Walking on the beach on what would have been my 12th wedding anniversary was a perfect way to mark a day that is taking on changed meanings. It was a beautiful sunny day, the sea was wild and the wind blew strong and clean. We walked, huddled and chatted in the sand dunes and ate a hearty lunch in a nearby pub.
I now have three strong memories of my anniversaries since Mark died: flying to San Francisco; being in Newcastle for the Hidden Civil War events and now a day of sunshine and friendship on the beach. Gradually, a day that was mine and Mark’s is becoming a day to remember him, and the sunny, beautiful days that marked the beginning of our relationship and marriage, as well as the things we did subsequently to acknowledge a year having passed. But those thoughts didn’t dominate the day.
Like a stone rubbed smooth by water, grief is becoming something different, memories are acquiring new layers. And I’m realising that the past doesn’t hold me now. It seems that these past three years the focus has largely been on grief and finding my feet in this new reality. While I have given thought to the future, to rebuilding my life, the past, my memories, the absence of Mark has always been there.
Now I can sense a shift, and it seems that the sorting of memories, the pulling on the threads of the life I had with Mark and the weaving of them into a new reality is maybe done for now. It feels like it’s time to move on.
There’s a precariousness to this, because while I am looking to the future now, I find I want to reassure myself that moving on in no way means I don’t honour Mark’s memory, don’t miss him, don’t feel sharp twinges of pain that he’s not in my life. But I also know that honouring the life we had together isn’t done by staying put. I need to move forward.
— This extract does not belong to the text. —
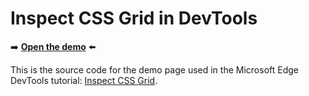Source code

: # Inspect CSS Grid in DevTools

➡️ **[Open the demo](https://microsoftedge.github.io/Demos/devtools-grid/)** ⬅️

This is the source code for the demo page used in the Microsoft Edge DevTools tutorial: [Inspect CSS Grid](https://learn.microsoft.com/microsoft-edge/devtools-guide/css/grid).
It’s here that I remember again that the part of the Theory U diagram that seemed most unknown to me was the upward sweep. The downward part, the seeing with fresh eyes, the letting go, and the bottom of the ‘u’ that is defined by presenting, those I have become more familiar with. But the part that is about letting come, crystallising vision and intention, prototyping the new by linking head, heart and hands and performing by operating from the whole, that seems like new, open territory. After living through such a mighty fall following Mark’s death, I know that the idea of things happening to me, things that I don’t measure and control stirs up a lot of fear. It would be so tempting to just try to keep safe, but what hold my nerve and allow the new to come?